Finite Quantum Grand Canonical Ensemble and Temperature from Single Electron Statistics in a Mesoscopic Device

TL;DR

This paper develops a theoretical model for a quantum statistical ensemble with a very small number of particles, deriving a finite quantum grand canonical ensemble and applying it to a quantum dot system to determine temperature from single-electron statistics.

Contribution

It introduces a finite quantum grand canonical ensemble model for small N systems and applies it to quantum dots to extract temperature from single-electron data.

Findings

Finite quantum grand partition function derived for small N Fermi-Dirac systems.

Analytic expression for temperature in a (1↔2) electron quantum dot system.

Generalized temperature formula reduces to classical form as N approaches infinity.

Abstract

I present a theoretical model of a quantum statistical ensemble for which, unlike in conventional physics, the total number of particles is extremely small. The thermodynamical quantities are calculated by taking a small $N$ by virtue of the orthodicity of canonical ensemble. The finite quantum grand partition function of a Fermi-Dirac system is calculated. The model is applied to a quantum dot coupled with a small two dimensional electron system.
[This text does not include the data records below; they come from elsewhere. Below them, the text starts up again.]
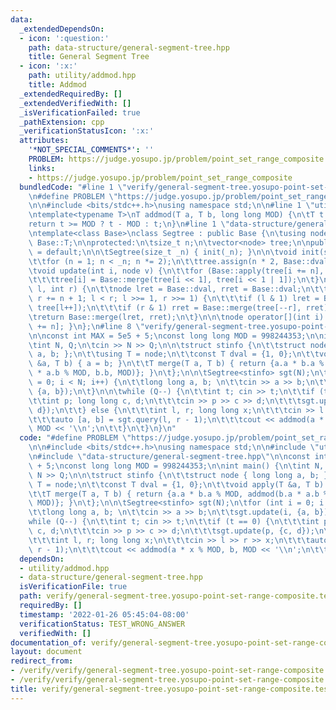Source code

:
```yaml
---
data:
  _extendedDependsOn:
  - icon: ':question:'
    path: data-structure/general-segment-tree.hpp
    title: General Segment Tree
  - icon: ':x:'
    path: utility/addmod.hpp
    title: Addmod
  _extendedRequiredBy: []
  _extendedVerifiedWith: []
  _isVerificationFailed: true
  _pathExtension: cpp
  _verificationStatusIcon: ':x:'
  attributes:
    '*NOT_SPECIAL_COMMENTS*': ''
    PROBLEM: https://judge.yosupo.jp/problem/point_set_range_composite
    links:
    - https://judge.yosupo.jp/problem/point_set_range_composite
  bundledCode: "#line 1 \"verify/general-segment-tree.yosupo-point-set-range-composite.test.cpp\"\
    \n#define PROBLEM \"https://judge.yosupo.jp/problem/point_set_range_composite\"\
    \n\n#include <bits/stdc++.h>\nusing namespace std;\n\n#line 1 \"utility/addmod.hpp\"\
    \ntemplate<typename T>\nT addmod(T a, T b, long long MOD) {\n\tT t = a + b;\n\t\
    return t >= MOD ? t - MOD : t;\n}\n#line 1 \"data-structure/general-segment-tree.hpp\"\
    \ntemplate<class Base>\nclass Segtree : public Base {\n\tusing node = typename\
    \ Base::T;\n\nprotected:\n\tsize_t n;\n\tvector<node> tree;\n\npublic:\n\tSegtree()\
    \ = default;\n\n\tSegtree(size_t _n) { init(_n); }\n\n\tvoid init(size_t _n) {\n\
    \t\tfor (n = 1; n < _n; n *= 2);\n\t\ttree.assign(n * 2, Base::dval);\n\t}\n\n\
    \tvoid update(int i, node v) {\n\t\tfor (Base::apply(tree[i += n], v); i >>= 1;)\n\
    \t\t\ttree[i] = Base::merge(tree[i << 1], tree[i << 1 | 1]);\n\t}\n\n\tnode query(int\
    \ l, int r) {\n\t\tnode lret = Base::dval, rret = Base::dval;\n\t\tfor (l += n,\
    \ r += n + 1; l < r; l >>= 1, r >>= 1) {\n\t\t\tif (l & 1) lret = Base::merge(lret,\
    \ tree[l++]);\n\t\t\tif (r & 1) rret = Base::merge(tree[--r], rret);\n\t\t}\n\t\
    \treturn Base::merge(lret, rret);\n\t}\n\n\tnode operator[](int i) { return tree[i\
    \ += n]; }\n};\n#line 8 \"verify/general-segment-tree.yosupo-point-set-range-composite.test.cpp\"\
    \n\nconst int MAX = 5e5 + 5;\nconst long long MOD = 998244353;\n\nint main() {\n\
    \tint N, Q;\n\tcin >> N >> Q;\n\n\tstruct stinfo {\n\t\tstruct node { long long\
    \ a, b; };\n\t\tusing T = node;\n\t\tconst T dval = {1, 0};\n\t\tvoid apply(T\
    \ &a, T b) { a = b; }\n\t\tT merge(T a, T b) { return {a.a * b.a % MOD, addmod(b.a\
    \ * a.b % MOD, b.b, MOD)}; }\n\t};\n\n\tSegtree<stinfo> sgt(N);\n\tfor (int i\
    \ = 0; i < N; i++) {\n\t\tlong long a, b; \n\t\tcin >> a >> b;\n\t\tsgt.update(i,\
    \ {a, b});\n\t}\n\n\twhile (Q--) {\n\t\tint t; cin >> t;\n\t\tif (t == 0) {\n\t\
    \t\tint p; long long c, d;\n\t\t\tcin >> p >> c >> d;\n\t\t\tsgt.update(p, {c,\
    \ d});\n\t\t} else {\n\t\t\tint l, r; long long x;\n\t\t\tcin >> l >> r >> x;\n\
    \t\t\tauto [a, b] = sgt.query(l, r - 1);\n\t\t\tcout << addmod(a * x % MOD, b,\
    \ MOD << '\\n';\n\t\t}\n\t}\n}\n"
  code: "#define PROBLEM \"https://judge.yosupo.jp/problem/point_set_range_composite\"\
    \n\n#include <bits/stdc++.h>\nusing namespace std;\n\n#include \"utility/addmod.hpp\"\
    \n#include \"data-structure/general-segment-tree.hpp\"\n\nconst int MAX = 5e5\
    \ + 5;\nconst long long MOD = 998244353;\n\nint main() {\n\tint N, Q;\n\tcin >>\
    \ N >> Q;\n\n\tstruct stinfo {\n\t\tstruct node { long long a, b; };\n\t\tusing\
    \ T = node;\n\t\tconst T dval = {1, 0};\n\t\tvoid apply(T &a, T b) { a = b; }\n\
    \t\tT merge(T a, T b) { return {a.a * b.a % MOD, addmod(b.a * a.b % MOD, b.b,\
    \ MOD)}; }\n\t};\n\n\tSegtree<stinfo> sgt(N);\n\tfor (int i = 0; i < N; i++) {\n\
    \t\tlong long a, b; \n\t\tcin >> a >> b;\n\t\tsgt.update(i, {a, b});\n\t}\n\n\t\
    while (Q--) {\n\t\tint t; cin >> t;\n\t\tif (t == 0) {\n\t\t\tint p; long long\
    \ c, d;\n\t\t\tcin >> p >> c >> d;\n\t\t\tsgt.update(p, {c, d});\n\t\t} else {\n\
    \t\t\tint l, r; long long x;\n\t\t\tcin >> l >> r >> x;\n\t\t\tauto [a, b] = sgt.query(l,\
    \ r - 1);\n\t\t\tcout << addmod(a * x % MOD, b, MOD << '\\n';\n\t\t}\n\t}\n}"
  dependsOn:
  - utility/addmod.hpp
  - data-structure/general-segment-tree.hpp
  isVerificationFile: true
  path: verify/general-segment-tree.yosupo-point-set-range-composite.test.cpp
  requiredBy: []
  timestamp: '2022-01-26 05:45:04-08:00'
  verificationStatus: TEST_WRONG_ANSWER
  verifiedWith: []
documentation_of: verify/general-segment-tree.yosupo-point-set-range-composite.test.cpp
layout: document
redirect_from:
- /verify/verify/general-segment-tree.yosupo-point-set-range-composite.test.cpp
- /verify/verify/general-segment-tree.yosupo-point-set-range-composite.test.cpp.html
title: verify/general-segment-tree.yosupo-point-set-range-composite.test.cpp
---
```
Such system consists of an alternatively single and double occupied electron system confined in a quantum dot, which exhanges one electron with a small $N$ two dimensional electron reservoir. The analytic determination of the temperature of a $(1\leftrightarrow 2)$ electron system and the role of ergodicity are discussed. The generalized temperature expression in the small $N$ regime recovers the usual temperature expression by taking the limit of $N\to\infty$ of the electron bath.